Source texts of formatted documents

*** Begin section ***

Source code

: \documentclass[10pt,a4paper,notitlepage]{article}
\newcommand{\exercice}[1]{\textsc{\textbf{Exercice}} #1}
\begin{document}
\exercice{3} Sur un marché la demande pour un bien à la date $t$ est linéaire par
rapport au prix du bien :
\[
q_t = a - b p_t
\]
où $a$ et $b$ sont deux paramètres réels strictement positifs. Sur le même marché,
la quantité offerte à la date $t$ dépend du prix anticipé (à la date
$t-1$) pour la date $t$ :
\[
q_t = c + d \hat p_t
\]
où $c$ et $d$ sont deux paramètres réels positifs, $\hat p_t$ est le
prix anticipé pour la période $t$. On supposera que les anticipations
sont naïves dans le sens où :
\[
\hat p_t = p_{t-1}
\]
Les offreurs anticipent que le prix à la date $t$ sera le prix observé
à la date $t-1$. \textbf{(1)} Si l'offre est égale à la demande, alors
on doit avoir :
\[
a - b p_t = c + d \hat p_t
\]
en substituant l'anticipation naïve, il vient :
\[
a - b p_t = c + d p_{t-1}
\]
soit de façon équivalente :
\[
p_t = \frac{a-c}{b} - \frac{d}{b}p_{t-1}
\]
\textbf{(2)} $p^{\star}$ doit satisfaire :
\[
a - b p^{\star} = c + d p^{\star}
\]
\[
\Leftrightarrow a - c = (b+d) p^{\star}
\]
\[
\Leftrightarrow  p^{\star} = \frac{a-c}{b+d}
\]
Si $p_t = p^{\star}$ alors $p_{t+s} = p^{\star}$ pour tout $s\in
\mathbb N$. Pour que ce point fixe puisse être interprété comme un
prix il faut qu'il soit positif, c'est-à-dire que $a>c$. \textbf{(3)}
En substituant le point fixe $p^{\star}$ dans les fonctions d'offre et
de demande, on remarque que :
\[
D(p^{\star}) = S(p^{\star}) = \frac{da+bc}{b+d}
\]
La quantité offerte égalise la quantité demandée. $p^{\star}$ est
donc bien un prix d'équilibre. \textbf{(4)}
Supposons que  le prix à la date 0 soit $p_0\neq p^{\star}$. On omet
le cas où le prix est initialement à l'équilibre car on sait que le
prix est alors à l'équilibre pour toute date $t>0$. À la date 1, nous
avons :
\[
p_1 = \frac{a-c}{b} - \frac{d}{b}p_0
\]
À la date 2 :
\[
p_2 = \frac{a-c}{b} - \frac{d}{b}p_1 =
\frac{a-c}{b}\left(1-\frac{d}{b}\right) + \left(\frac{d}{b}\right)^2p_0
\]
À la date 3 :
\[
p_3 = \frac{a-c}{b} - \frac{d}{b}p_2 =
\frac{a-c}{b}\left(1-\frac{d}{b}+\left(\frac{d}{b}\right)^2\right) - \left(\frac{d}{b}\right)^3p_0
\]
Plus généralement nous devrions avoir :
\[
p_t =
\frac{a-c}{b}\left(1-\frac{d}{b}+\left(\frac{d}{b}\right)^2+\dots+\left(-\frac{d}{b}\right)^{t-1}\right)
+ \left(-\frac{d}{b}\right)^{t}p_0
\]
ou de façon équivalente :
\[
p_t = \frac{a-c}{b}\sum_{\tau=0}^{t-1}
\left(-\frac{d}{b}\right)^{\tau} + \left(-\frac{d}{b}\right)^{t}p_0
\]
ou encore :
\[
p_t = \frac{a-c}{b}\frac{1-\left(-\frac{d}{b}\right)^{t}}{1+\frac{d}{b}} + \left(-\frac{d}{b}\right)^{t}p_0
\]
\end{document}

*** End section ***

§ Required work
Type out the entries exactly as they appear above.

§ Output for this task
Source code

: \documentclass[10pt,a4paper,notitlepage]{article}
\newcommand{\exercice}[1]{\textsc{\textbf{Exercice}} #1}
\begin{document}
\exercice{3} Sur un marché la demande pour un bien à la date $t$ est linéaire par
rapport au prix du bien :
\[
q_t = a - b p_t
\]
où $a$ et $b$ sont deux paramètres réels strictement positifs. Sur le même marché,
la quantité offerte à la date $t$ dépend du prix anticipé (à la date
$t-1$) pour la date $t$ :
\[
q_t = c + d \hat p_t
\]
où $c$ et $d$ sont deux paramètres réels positifs, $\hat p_t$ est le
prix anticipé pour la période $t$. On supposera que les anticipations
sont naïves dans le sens où :
\[
\hat p_t = p_{t-1}
\]
Les offreurs anticipent que le prix à la date $t$ sera le prix observé
à la date $t-1$. \textbf{(1)} Si l'offre est égale à la demande, alors
on doit avoir :
\[
a - b p_t = c + d \hat p_t
\]
en substituant l'anticipation naïve, il vient :
\[
a - b p_t = c + d p_{t-1}
\]
soit de façon équivalente :
\[
p_t = \frac{a-c}{b} - \frac{d}{b}p_{t-1}
\]
\textbf{(2)} $p^{\star}$ doit satisfaire :
\[
a - b p^{\star} = c + d p^{\star}
\]
\[
\Leftrightarrow a - c = (b+d) p^{\star}
\]
\[
\Leftrightarrow  p^{\star} = \frac{a-c}{b+d}
\]
Si $p_t = p^{\star}$ alors $p_{t+s} = p^{\star}$ pour tout $s\in
\mathbb N$. Pour que ce point fixe puisse être interprété comme un
prix il faut qu'il soit positif, c'est-à-dire que $a>c$. \textbf{(3)}
En substituant le point fixe $p^{\star}$ dans les fonctions d'offre et
de demande, on remarque que :
\[
D(p^{\star}) = S(p^{\star}) = \frac{da+bc}{b+d}
\]
La quantité offerte égalise la quantité demandée. $p^{\star}$ est
donc bien un prix d'équilibre. \textbf{(4)}
Supposons que  le prix à la date 0 soit $p_0\neq p^{\star}$. On omet
le cas où le prix est initialement à l'équilibre car on sait que le
prix est alors à l'équilibre pour toute date $t>0$. À la date 1, nous
avons :
\[
p_1 = \frac{a-c}{b} - \frac{d}{b}p_0
\]
À la date 2 :
\[
p_2 = \frac{a-c}{b} - \frac{d}{b}p_1 =
\frac{a-c}{b}\left(1-\frac{d}{b}\right) + \left(\frac{d}{b}\right)^2p_0
\]
À la date 3 :
\[
p_3 = \frac{a-c}{b} - \frac{d}{b}p_2 =
\frac{a-c}{b}\left(1-\frac{d}{b}+\left(\frac{d}{b}\right)^2\right) - \left(\frac{d}{b}\right)^3p_0
\]
Plus généralement nous devrions avoir :
\[
p_t =
\frac{a-c}{b}\left(1-\frac{d}{b}+\left(\frac{d}{b}\right)^2+\dots+\left(-\frac{d}{b}\right)^{t-1}\right)
+ \left(-\frac{d}{b}\right)^{t}p_0
\]
ou de façon équivalente :
\[
p_t = \frac{a-c}{b}\sum_{\tau=0}^{t-1}
\left(-\frac{d}{b}\right)^{\tau} + \left(-\frac{d}{b}\right)^{t}p_0
\]
ou encore :
\[
p_t = \frac{a-c}{b}\frac{1-\left(-\frac{d}{b}\right)^{t}}{1+\frac{d}{b}} + \left(-\frac{d}{b}\right)^{t}p_0
\]
\end{document}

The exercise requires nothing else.